WHAT IS REQUIRED.
Set the images aside and retype the whole listing exactly.

DATA EXTRACTS.
= = = = = = =

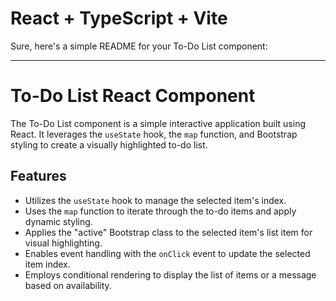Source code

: # React + TypeScript + Vite

Sure, here's a simple README for your To-Do List component:

---

# To-Do List React Component

The To-Do List component is a simple interactive application built using React. It leverages the `useState` hook, the `map` function, and Bootstrap styling to create a visually highlighted to-do list.

## Features

- Utilizes the `useState` hook to manage the selected item's index.
- Uses the `map` function to iterate through the to-do items and apply dynamic styling.
- Applies the "active" Bootstrap class to the selected item's list item for visual highlighting.
- Enables event handling with the `onClick` event to update the selected item index.
- Employs conditional rendering to display the list of items or a message based on availability.

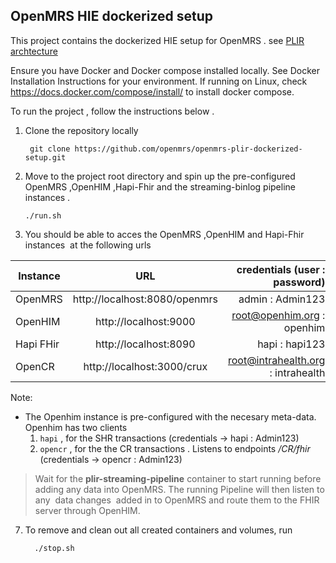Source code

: ## OpenMRS HIE dockerized setup
This project contains the dockerized HIE setup for OpenMRS .
see [PLIR archtecture](https://wiki.openmrs.org/display/projects/Architectural+Design+Approach+to+support+an+integrated+approach+to+patient-level+indicator+reporting+for+OpenMRS)

Ensure you have Docker and Docker compose installed locally.
See Docker Installation Instructions for your environment.  If running on Linux, check https://docs.docker.com/compose/install/ to install docker compose.

To run the project , follow the instructions below .
1. Clone the repository locally

        git clone https://github.com/openmrs/openmrs-plir-dockerized-setup.git

2. Move to the project root directory and spin up the pre-configured OpenMRS ,OpenHIM ,Hapi-Fhir and the streaming-binlog pipeline instances . 

       ./run.sh

3. You should be able to acces the OpenMRS ,OpenHIM and Hapi-Fhir instances  at the following urls



| Instance  |     URL       | credentials (user : password)|
|---------- |:-------------:|------:                       |
| OpenMRS   | http://localhost:8080/openmrs| admin : Admin123 |
| OpenHIM   | http://localhost:9000  |  root@openhim.org : openhim |
| Hapi FHir | http://localhost:8090 |    hapi : hapi123| 
| OpenCR    | http://localhost:3000/crux|  root@intrahealth.org  : intrahealth|


   Note:

 * The Openhim instance is pre-configured with the necesary meta-data. 
   Openhim has two clients
   1. `hapi`  , for the SHR transactions (credentials -> hapi : Admin123)
   2. `opencr` , for the the CR transactions . Listens to endpoints */CR/fhir* (credentials -> opencr : Admin123)

  > Wait for the **plir-streaming-pipeline** container to start running before adding any data into OpenMRS. The running Pipeline will then listen to any  data changes  added in to OpenMRS and route them to the FHIR server through OpenHIM.

   


 7. To remove and clean out all created containers and volumes, run

          ./stop.sh




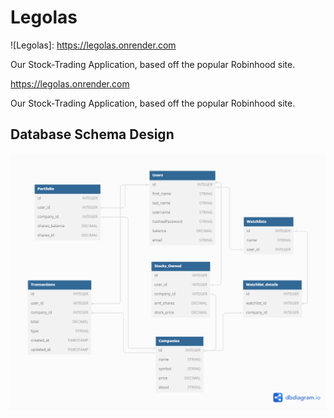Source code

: # Legolas
![Legolas]: https://legolas.onrender.com

Our Stock-Trading Application, based off the popular Robinhood site.

https://legolas.onrender.com

Our Stock-Trading Application, based off the popular Robinhood site.

## Database Schema Design

![db-schema]

[db-schema]: react-app/src/static/legolas-db-diagram.png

= = = = = = =

SOLUTION BELOW.
Source code

: # React + TypeScript + Vite

Sure, here's a simple README for your To-Do List component:

---

# To-Do List React Component

The To-Do List component is a simple interactive application built using React. It leverages the `useState` hook, the `map` function, and Bootstrap styling to create a visually highlighted to-do list.

## Features

- Utilizes the `useState` hook to manage the selected item's index.
- Uses the `map` function to iterate through the to-do items and apply dynamic styling.
- Applies the "active" Bootstrap class to the selected item's list item for visual highlighting.
- Enables event handling with the `onClick` event to update the selected item index.
- Employs conditional rendering to display the list of items or a message based on availability.

Source code

: ## OpenMRS HIE dockerized setup
This project contains the dockerized HIE setup for OpenMRS .
see [PLIR archtecture](https://wiki.openmrs.org/display/projects/Architectural+Design+Approach+to+support+an+integrated+approach+to+patient-level+indicator+reporting+for+OpenMRS)

Ensure you have Docker and Docker compose installed locally.
See Docker Installation Instructions for your environment.  If running on Linux, check https://docs.docker.com/compose/install/ to install docker compose.

To run the project , follow the instructions below .
1. Clone the repository locally

        git clone https://github.com/openmrs/openmrs-plir-dockerized-setup.git

2. Move to the project root directory and spin up the pre-configured OpenMRS ,OpenHIM ,Hapi-Fhir and the streaming-binlog pipeline instances . 

       ./run.sh

3. You should be able to acces the OpenMRS ,OpenHIM and Hapi-Fhir instances  at the following urls



| Instance  |     URL       | credentials (user : password)|
|---------- |:-------------:|------:                       |
| OpenMRS   | http://localhost:8080/openmrs| admin : Admin123 |
| OpenHIM   | http://localhost:9000  |  root@openhim.org : openhim |
| Hapi FHir | http://localhost:8090 |    hapi : hapi123| 
| OpenCR    | http://localhost:3000/crux|  root@intrahealth.org  : intrahealth|


   Note:

 * The Openhim instance is pre-configured with the necesary meta-data. 
   Openhim has two clients
   1. `hapi`  , for the SHR transactions (credentials -> hapi : Admin123)
   2. `opencr` , for the the CR transactions . Listens to endpoints */CR/fhir* (credentials -> opencr : Admin123)

  > Wait for the **plir-streaming-pipeline** container to start running before adding any data into OpenMRS. The running Pipeline will then listen to any  data changes  added in to OpenMRS and route them to the FHIR server through OpenHIM.

   


 7. To remove and clean out all created containers and volumes, run

          ./stop.sh




Source code

: # Legolas
![Legolas]: https://legolas.onrender.com

Our Stock-Trading Application, based off the popular Robinhood site.

https://legolas.onrender.com

Our Stock-Trading Application, based off the popular Robinhood site.

## Database Schema Design

![db-schema]

[db-schema]: react-app/src/static/legolas-db-diagram.png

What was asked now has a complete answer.